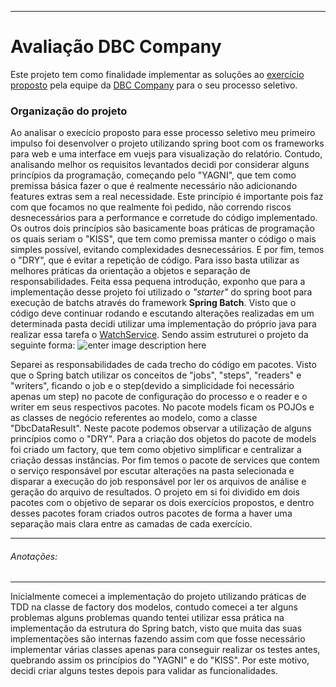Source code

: ___
# Avaliação DBC Company
Este projeto tem como finalidade implementar as soluções ao [exercício proposto](https://drive.google.com/file/d/1Ub6yCGiBHyZnnngWFZ-DjSQ9CruvVKqP/view?usp=sharing) pela equipe da [DBC Company](https://www.dbccompany.com.br/) para o seu processo seletivo.


### Organização do projeto

Ao analisar o execício proposto para esse processo seletivo meu primeiro impulso foi desenvolver o projeto utilizando spring boot com os frameworks para web e uma interface em vuejs para visualização do relatório. Contudo, analisando melhor os requisitos levantados decidi por considerar alguns princípios da programação, começando pelo "YAGNI", que tem como premissa básica fazer o que é realmente necessário não adicionando features extras sem a real necessidade. Este princípio é importante pois faz com que focamos no que realmente foi pedido, não correndo riscos desnecessários para a performance e corretude do código implementado. Os outros dois princípios são basicamente boas práticas de programação os quais seriam o "KISS", que tem como premissa manter o código o mais simples possível, evitando complexidades desnecessários. E por fim, temos o "DRY", que é evitar a repetição de código. Para isso basta utilizar as melhores práticas da orientação a objetos e separação de responsabilidades.
Feita essa pequena introdução, exponho que para a implementação desse projeto foi utilizado o *"starter"* do spring boot para execução de batchs através do framework **Spring Batch**. Visto que o código deve continuar rodando e escutando alterações realizadas em um determinada pasta decidi utilizar uma implementação do próprio java para realizar essa tarefa o [WatchService](https://docs.oracle.com/javase/8/docs/api/java/nio/file/WatchService.html). Sendo assim estruturei o projeto da seguinte forma:
![enter image description here](https://i.ibb.co/XZt9Ftd/image.png)

Separei as responsabilidades de cada trecho do código em pacotes. Visto que o Spring batch utilizar os conceitos de "jobs", "steps", "readers" e "writers", ficando o job e o step(devido a simplicidade foi necessário apenas um step) no pacote de configuração do processo e o reader e o writer em seus respectivos pacotes. No pacote models ficam os POJOs e as classes de negócio referentes ao modelo, como a classe "DbcDataResult". Neste pacote podemos observar a utilização de alguns princípios como o "DRY". Para a criação dos objetos do pacote de models foi criado um factory, que tem como objetivo simplificar e centralizar a criação dessas instâncias. Por fim temos o pacote de services que contem o serviço responsável por escutar alterações na pasta selecionada e disparar a execução do job responsável por ler os arquivos de análise e geração do arquivo de resultados.
O projeto em si foi dividido em dois pacotes com o objetivo de separar os dois exercícios propostos, e dentro desses pacotes foram criados outros pacotes de forma a haver uma separação mais clara entre as camadas de cada exercício.

_____

###### Anotações:
______

Inicialmente comecei a implementação do projeto utilizando práticas de TDD na classe de factory dos modelos, contudo comecei a ter alguns problemas  alguns problemas quando tentei utilizar essa prática na implementação da estrutura do Spring batch, visto que muita das suas implementações são internas fazendo assim com que fosse necessário implementar várias classes apenas para conseguir realizar os testes antes, quebrando assim os princípios do "YAGNI" e do "KISS". Por este motivo, decidi criar alguns testes depois para validar as funcionalidades.
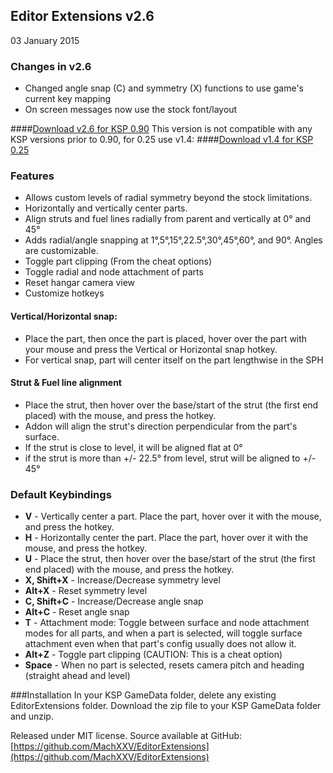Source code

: ## Editor Extensions v2.6
03 January 2015

### Changes in v2.6
* Changed angle snap (C) and symmetry (X) functions to use game's current key mapping
* On screen messages now use the stock font/layout

####[Download v2.6 for KSP 0.90](https://github.com/MachXXV/EditorExtensions/releases/download/v2.6/EditorExtensions_v2.6.zip)
This version is not compatible with any KSP versions prior to 0.90, for 0.25 use v1.4:
####[Download v1.4 for KSP 0.25](https://github.com/MachXXV/EditorExtensions/releases/download/v1.4/EditorExtensions_v1.4.zip)

### Features
* Allows custom levels of radial symmetry beyond the stock limitations.
* Horizontally and vertically center parts.
* Align struts and fuel lines radially from parent and vertically at 0° and 45°
* Adds radial/angle snapping at 1°,5°,15°,22.5°,30°,45°,60°, and 90°. Angles are customizable.
* Toggle part clipping (From the cheat options)
* Toggle radial and node attachment of parts
* Reset hangar camera view
* Customize hotkeys

#### Vertical/Horizontal snap:
* Place the part, then once the part is placed, hover over the part with your mouse and press the Vertical or Horizontal snap hotkey.
* For vertical snap, part will center itself on the part lengthwise in the SPH

#### Strut & Fuel line alignment
* Place the strut, then hover over the base/start of the strut (the first end placed) with the mouse, and press the hotkey.
* Addon will align the strut's direction perpendicular from the part's surface.
* If the strut is close to level, it will be aligned flat at 0°
* if the strut is more than +/- 22.5° from level, strut will be aligned to +/- 45°

### Default Keybindings
* **V** 			- Vertically center a part. Place the part, hover over it with the mouse, and press the hotkey.
* **H** 			- Horizontally center the part. Place the part, hover over it with the mouse, and press the hotkey.
* **U** 			- Place the strut, then hover over the base/start of the strut (the first end placed) with the mouse, and press the hotkey.
* **X, Shift+X** 	- Increase/Decrease symmetry level
* **Alt+X** 		- Reset symmetry level
* **C, Shift+C** 	- Increase/Decrease angle snap
* **Alt+C**			- Reset angle snap
* **T** 			- Attachment mode: Toggle between surface and node attachment modes for all parts, and when a part is selected, will toggle surface attachment even when that part's config usually does not allow it.
* **Alt+Z** 		- Toggle part clipping (CAUTION: This is a cheat option)
* **Space** 		- When no part is selected, resets camera pitch and heading (straight ahead and level)

###Installation
In your KSP GameData folder, delete any existing EditorExtensions folder.
Download the zip file to your KSP GameData folder and unzip.

Released under MIT license.
Source available at GitHub: [https://github.com/MachXXV/EditorExtensions](https://github.com/MachXXV/EditorExtensions)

[What you should do] Without the pictures, return each entry exactly as given.

[Solution for this exercise]
Source code

: ___
# Avaliação DBC Company
Este projeto tem como finalidade implementar as soluções ao [exercício proposto](https://drive.google.com/file/d/1Ub6yCGiBHyZnnngWFZ-DjSQ9CruvVKqP/view?usp=sharing) pela equipe da [DBC Company](https://www.dbccompany.com.br/) para o seu processo seletivo.


### Organização do projeto

Ao analisar o execício proposto para esse processo seletivo meu primeiro impulso foi desenvolver o projeto utilizando spring boot com os frameworks para web e uma interface em vuejs para visualização do relatório. Contudo, analisando melhor os requisitos levantados decidi por considerar alguns princípios da programação, começando pelo "YAGNI", que tem como premissa básica fazer o que é realmente necessário não adicionando features extras sem a real necessidade. Este princípio é importante pois faz com que focamos no que realmente foi pedido, não correndo riscos desnecessários para a performance e corretude do código implementado. Os outros dois princípios são basicamente boas práticas de programação os quais seriam o "KISS", que tem como premissa manter o código o mais simples possível, evitando complexidades desnecessários. E por fim, temos o "DRY", que é evitar a repetição de código. Para isso basta utilizar as melhores práticas da orientação a objetos e separação de responsabilidades.
Feita essa pequena introdução, exponho que para a implementação desse projeto foi utilizado o *"starter"* do spring boot para execução de batchs através do framework **Spring Batch**. Visto que o código deve continuar rodando e escutando alterações realizadas em um determinada pasta decidi utilizar uma implementação do próprio java para realizar essa tarefa o [WatchService](https://docs.oracle.com/javase/8/docs/api/java/nio/file/WatchService.html). Sendo assim estruturei o projeto da seguinte forma:
![enter image description here](https://i.ibb.co/XZt9Ftd/image.png)

Separei as responsabilidades de cada trecho do código em pacotes. Visto que o Spring batch utilizar os conceitos de "jobs", "steps", "readers" e "writers", ficando o job e o step(devido a simplicidade foi necessário apenas um step) no pacote de configuração do processo e o reader e o writer em seus respectivos pacotes. No pacote models ficam os POJOs e as classes de negócio referentes ao modelo, como a classe "DbcDataResult". Neste pacote podemos observar a utilização de alguns princípios como o "DRY". Para a criação dos objetos do pacote de models foi criado um factory, que tem como objetivo simplificar e centralizar a criação dessas instâncias. Por fim temos o pacote de services que contem o serviço responsável por escutar alterações na pasta selecionada e disparar a execução do job responsável por ler os arquivos de análise e geração do arquivo de resultados.
O projeto em si foi dividido em dois pacotes com o objetivo de separar os dois exercícios propostos, e dentro desses pacotes foram criados outros pacotes de forma a haver uma separação mais clara entre as camadas de cada exercício.

_____

###### Anotações:
______

Inicialmente comecei a implementação do projeto utilizando práticas de TDD na classe de factory dos modelos, contudo comecei a ter alguns problemas  alguns problemas quando tentei utilizar essa prática na implementação da estrutura do Spring batch, visto que muita das suas implementações são internas fazendo assim com que fosse necessário implementar várias classes apenas para conseguir realizar os testes antes, quebrando assim os princípios do "YAGNI" e do "KISS". Por este motivo, decidi criar alguns testes depois para validar as funcionalidades.
Source code

: ## Editor Extensions v2.6
03 January 2015

### Changes in v2.6
* Changed angle snap (C) and symmetry (X) functions to use game's current key mapping
* On screen messages now use the stock font/layout

####[Download v2.6 for KSP 0.90](https://github.com/MachXXV/EditorExtensions/releases/download/v2.6/EditorExtensions_v2.6.zip)
This version is not compatible with any KSP versions prior to 0.90, for 0.25 use v1.4:
####[Download v1.4 for KSP 0.25](https://github.com/MachXXV/EditorExtensions/releases/download/v1.4/EditorExtensions_v1.4.zip)

### Features
* Allows custom levels of radial symmetry beyond the stock limitations.
* Horizontally and vertically center parts.
* Align struts and fuel lines radially from parent and vertically at 0° and 45°
* Adds radial/angle snapping at 1°,5°,15°,22.5°,30°,45°,60°, and 90°. Angles are customizable.
* Toggle part clipping (From the cheat options)
* Toggle radial and node attachment of parts
* Reset hangar camera view
* Customize hotkeys

#### Vertical/Horizontal snap:
* Place the part, then once the part is placed, hover over the part with your mouse and press the Vertical or Horizontal snap hotkey.
* For vertical snap, part will center itself on the part lengthwise in the SPH

#### Strut & Fuel line alignment
* Place the strut, then hover over the base/start of the strut (the first end placed) with the mouse, and press the hotkey.
* Addon will align the strut's direction perpendicular from the part's surface.
* If the strut is close to level, it will be aligned flat at 0°
* if the strut is more than +/- 22.5° from level, strut will be aligned to +/- 45°

### Default Keybindings
* **V** 			- Vertically center a part. Place the part, hover over it with the mouse, and press the hotkey.
* **H** 			- Horizontally center the part. Place the part, hover over it with the mouse, and press the hotkey.
* **U** 			- Place the strut, then hover over the base/start of the strut (the first end placed) with the mouse, and press the hotkey.
* **X, Shift+X** 	- Increase/Decrease symmetry level
* **Alt+X** 		- Reset symmetry level
* **C, Shift+C** 	- Increase/Decrease angle snap
* **Alt+C**			- Reset angle snap
* **T** 			- Attachment mode: Toggle between surface and node attachment modes for all parts, and when a part is selected, will toggle surface attachment even when that part's config usually does not allow it.
* **Alt+Z** 		- Toggle part clipping (CAUTION: This is a cheat option)
* **Space** 		- When no part is selected, resets camera pitch and heading (straight ahead and level)

###Installation
In your KSP GameData folder, delete any existing EditorExtensions folder.
Download the zip file to your KSP GameData folder and unzip.

Released under MIT license.
Source available at GitHub: [https://github.com/MachXXV/EditorExtensions](https://github.com/MachXXV/EditorExtensions)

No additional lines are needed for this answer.